Context
AI coding agents (Claude Code, Gemini CLI, Cursor, GitHub Copilot) make incorrect inferences by superficially scanning code in large projects. They confuse similarly named functions across different modules, treat unused legacy code as active, and guess infrastructure details.
2025-2026 research shows that models perform significantly better when fed structured, persistent reference points compared to repo scanning1. This gave rise to the “context engineering” discipline: maximizing the signal-to-noise ratio in the agent’s context window.
In this post, I examine 11 different approaches compiled from parallel investigations with GPT-4o, Kimi K2.5, and Gemini Deep Research, academic papers, and industry practices. This research formed the foundation of the Living Architecture template.
1. Codified Context: Documentation Is Infrastructure
A three-layer system tested on a 108,000-line C# project1 was one of the most concrete findings I came across in this research:
| Layer | Content | Agent Behavior |
|---|---|---|
| Hot Memory | Conventions, retrieval hooks, orchestration protocols | Loaded automatically every session |
| Domain Expert Agents | Project-specific specialist agents (database, frontend, API) | Activated when relevant domain is queried |
| Cold Memory | 34 on-demand specification documents | Only the relevant document is pulled |
In practice, Hot Memory corresponds to the CLAUDE.md or AGENTS.md file. Cold Memory corresponds to architecture.md, ADRs, spec documents. The agent pulls only what’s relevant, not loading all documents into context.
Critical finding: documentation is infrastructure. A “load-bearing artifact” that requires continuous maintenance, like code, and is essential for agents to produce correct output1.
2. AGENTS.md Ecosystem
AGENTS.md2, standardized by the Agentic AI Foundation in 2024-2025, serves as a “README for machines.” Different files exist for different AI tools, but they’re all complementary:
| File | Tool | Feature | Strategy |
|---|---|---|---|
| AGENTS.md | Universal | Multi-tool compatibility | Root-level global rules |
| CLAUDE.md | Claude Code | @imports, recursive referencing | Hierarchical, progressive disclosure |
| .cursorrules | Cursor | YAML frontmatter | Path-specific rule activation |
| .github/copilot-instructions.md | GitHub Copilot | VS Code integration | Project-level customization3 |
| SPEC.md | General SDD | Living contract | Defines “what” and “why” |
| runtime.md | Autonomous agents | Checkpoint tracking | Live progress and risk logging |
“Nearest-Wins” model: In a monorepo, root-level AGENTS.md provides global standards (commit format, security gates), while nested AGENTS.md files provide local stack guidance. Claude Code’s CLAUDE.md hierarchy follows the same model.
CodeAI.md4 offers a similar approach: placing a single file at the repo root to define architecture, naming conventions, integration patterns, and anti-patterns. With the slogan “Stop re-explaining your architecture in every prompt.”
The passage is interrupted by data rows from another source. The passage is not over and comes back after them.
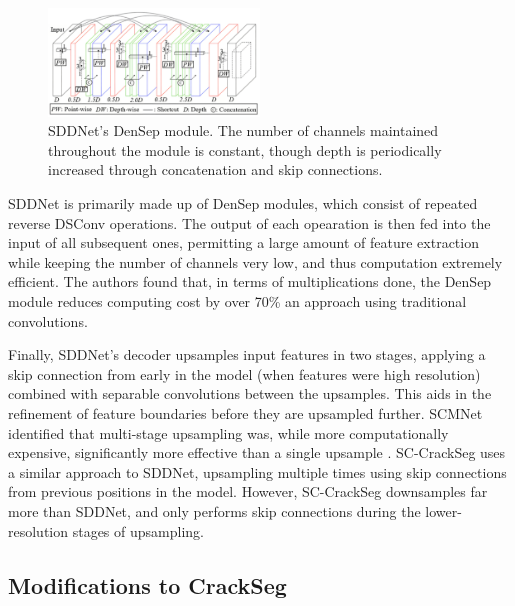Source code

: \documentclass[a4paper,12pt]{report}
\begin{document}
\begin{figure}[ht!]
    \centering
    \includegraphics[width=0.5\textwidth]{res/sddnet-densep-module.png}
    \caption{SDDNet's \cite{choi_sddnet_2019} DenSep module. The number of channels maintained throughout the module is constant, though depth is periodically increased through concatenation and skip connections.}
    \label{fig:densep-module}
\end{figure}

SDDNet is primarily made up of DenSep modules, which consist of repeated reverse DSConv operations. The output of each opearation is then fed into the input of all subsequent ones, permitting a large amount of feature extraction while keeping the number of channels very low, and thus computation extremely efficient. The authors found that, in terms of multiplications done, the DenSep module reduces computing cost by over 70\% an approach using traditional convolutions.

Finally, SDDNet's decoder upsamples input features in two stages, applying a skip connection from early in the model (when features were high resolution) combined with separable convolutions between the upsamples. This aids in the refinement of feature boundaries before they are upsampled further. SCMNet identified that multi-stage upsampling was, while more computationally expensive, significantly more effective than a single upsample \cite{singha_scmnet_2021}. SC-CrackSeg uses a similar approach to SDDNet, upsampling multiple times using skip connections from previous positions in the model. However, SC-CrackSeg downsamples far more than SDDNet, and only performs skip connections during the lower-resolution stages of upsampling.
\subsection{Modifications to CrackSeg}
\end{document}
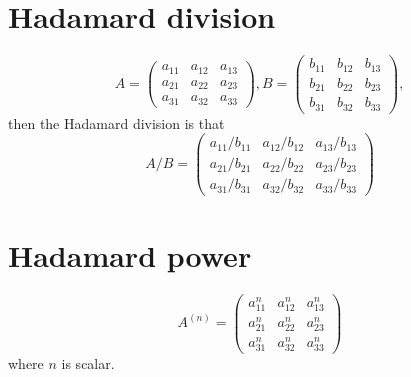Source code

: \documentclass[dvipdfmx]{article}
\begin{document}
\section*{Hadamard division}
 \[
   A=
   \left(
   \begin{array}{ccc}
   a_{11} & a_{12} & a_{13} \\
   a_{21} & a_{22}  & a_{23} \\
   a_{31} & a_{32} & a_{33}
   \end{array}
   \right) ,
   B =
   \left(
   \begin{array}{ccc}
   b_{11} & b_{12} & b_{13} \\
   b_{21} & b_{22}  & b_{23} \\
   b_{31} & b_{32} & b_{33}
   \end{array}
   \right) ,
 \]
then the Hadamard division is that
 \[
   A / B=
   \left(
   \begin{array}{ccc}
   a_{11} / b_{11} & a_{12} / b_{12}  & a_{13} / b_{13} \\
   a_{21} / b_{21} & a_{22} / b_{22} & a_{23} / b_{23} \\
   a_{31} / b_{31} & a_{32} / b_{32} & a_{33} / b_{33}
   \end{array}
   \right) 
 \]


\section*{Hadamard power}
 \[
   A^{(n)}=
   \left(
   \begin{array}{ccc}
   a_{11}^n & a_{12}^n & a_{13}^n \\
   a_{21}^n & a_{22}^n  & a_{23}^n \\
   a_{31}^n & a_{32}^n & a_{33}^n
   \end{array}
   \right)
 \]
 where $n$ is scalar.
\end{document}
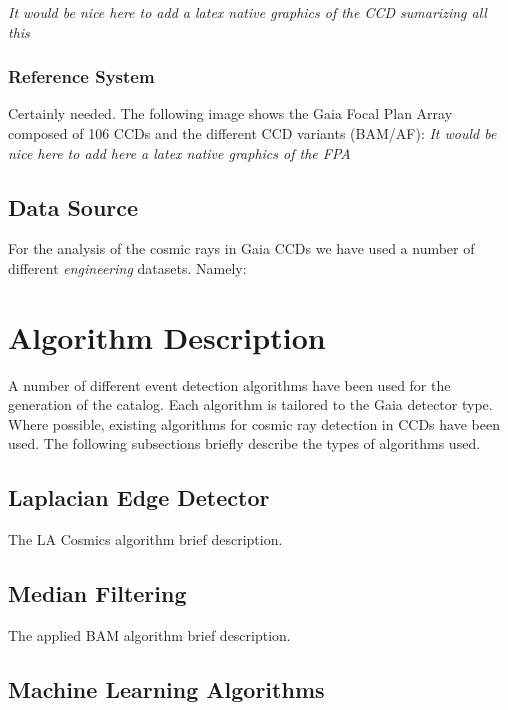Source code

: \documentclass[a4paper, 11pt]{article}
\begin{document}
\textit{It would be nice here to add a latex native graphics of the CCD sumarizing all this}

\subsubsection{Reference System}
Certainly needed.
\newline
\newline
The following image shows the Gaia Focal Plan Array composed of 106 CCDs and the different CCD variants (BAM/AF):
\newline
\newline
\textit{It would be nice here to add here a latex native graphics of the FPA}

\subsection{Data Source}

For the analysis of the cosmic rays in Gaia CCDs we have used a number of different \textit{engineering} datasets. Namely:  

\section{Algorithm Description}

A number of different event detection algorithms have been used for the generation of the catalog. Each algorithm is tailored to the Gaia detector type. Where possible, existing algorithms for cosmic ray detection in CCDs have been used. The following subsections briefly describe the types of algorithms used.

\subsection{Laplacian Edge Detector}

The LA Cosmics algorithm brief description.

\subsection{Median Filtering}

The applied BAM algorithm brief description.

\subsection{Machine Learning Algorithms}
\end{document}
3. Six Essential Content Areas
Six essential areas derived from analysis of over 2,500 successful agent config files2:
- Commands: Exact executable strings (install, build, test, lint). Write at the top of the file, this is the first information the agent will access
- Testing: Frameworks, coverage expectations, mocking patterns
- Project Structure: High-level directory tree map
- Code Style: Not explanations but “Show, Don’t Tell” code snippets
- Git Workflow: Branch naming, commit format, PR checklist
- Boundaries: Do/Don’t lists, operational limits
These six areas are the scope of CLAUDE.md or AGENTS.md. The project’s architectural structure, inter-module relationships, data flow, infrastructure topology, and tech debt don’t fit into these areas. Architectural information should live in a separate file (architecture.md).
4. C4 Model + AI Alignment
The C4 model5 (Context, Containers, Components, Code) offers an ideal hierarchy for AI agents. When implemented as text-based diagrams with Mermaid.js:
- Version-controllable (visible in Git diffs)
- Token-efficient (text instead of images)
- Readable and editable by agents
- Natively rendered in GitHub, GitLab, and VS Code
| C4 Level | Agent Information | Usage |
|---|---|---|
| Context (C1) | External systems, actors, global dependencies | Project’s relationship with the world |
| Container (C2) | DBs, microservices, frontends, queues | Service topology |
| Component (C3) | Module boundaries, service layers | Internal structure |
| Dynamic | Sequence flows for complex business logic | Flow detail |
The C4X tool supports AI_Agent, Memory, and Tool nodes in Mermaid syntax6. The agent can “see” its own role in the architecture.
There’s also academic progress: Szczepanik and Chudziak’s work7 investigates automated generation of C4 diagrams using multi-agent LLM systems. It measures the quality of architectural diagrams by combining structural validation and semantic evaluation methods.
5. Automatic Context Compression (Repomix + Tree-sitter)
Repomix8 packs codebases into a single AI-friendly file. It uses Tree-sitter to extract only core code signatures and structures:
| Compression Level | Information Retained | Token Savings |
|---|---|---|
| Raw packing | Entire file contents | 0% |
| Signature extraction | Class/function names, types | 60-70% |
| Structural map | Directory tree, file purposes | 90%+ |
Results from testing on a real 992-file project:
| Mode | File Count | Tokens | Assessment |
|---|---|---|---|
| Full (entire repo) | 992 | 1.9M | 10x the context window |
| Compressed (entire repo) | 992 | 1.25M | Still unusable |
| Compressed (TS/TSX only) | 489 | 90K | Theoretically fits but takes half the context |
Repomix’s directory tree and git-change-count ranking are useful for hotspot analysis. However, for tools that can read files like Claude Code, Gemini CLI, or Cursor, structured architecture.md + JIT semantic search provides more targeted information than Repomix’s flat dump.
Repomix’s real value is in tools that can’t read files (ChatGPT web interface, web Claude): being able to provide the entire repo context as a single file.
6. Hybrid Approach: Consensus
All research sources (GPT-4o analysis, Kimi K2.5 investigation, Gemini Deep Research, academic papers) converge on the same point:
| Layer | Content | Method |
|---|---|---|
| Auto-generate | Schema, types, dependency graph, API signatures | Update via Repomix/CI hook when code changes |
| Human-write | Design decisions, constraints, trade-offs, “why” | ADR format, “Kernel of Truth” workflow |
| Staleness detect | Document freshness tracking | Git hook or CI check |
“What” is auto-generated, “why” is human-written. Together they give the agent the full picture.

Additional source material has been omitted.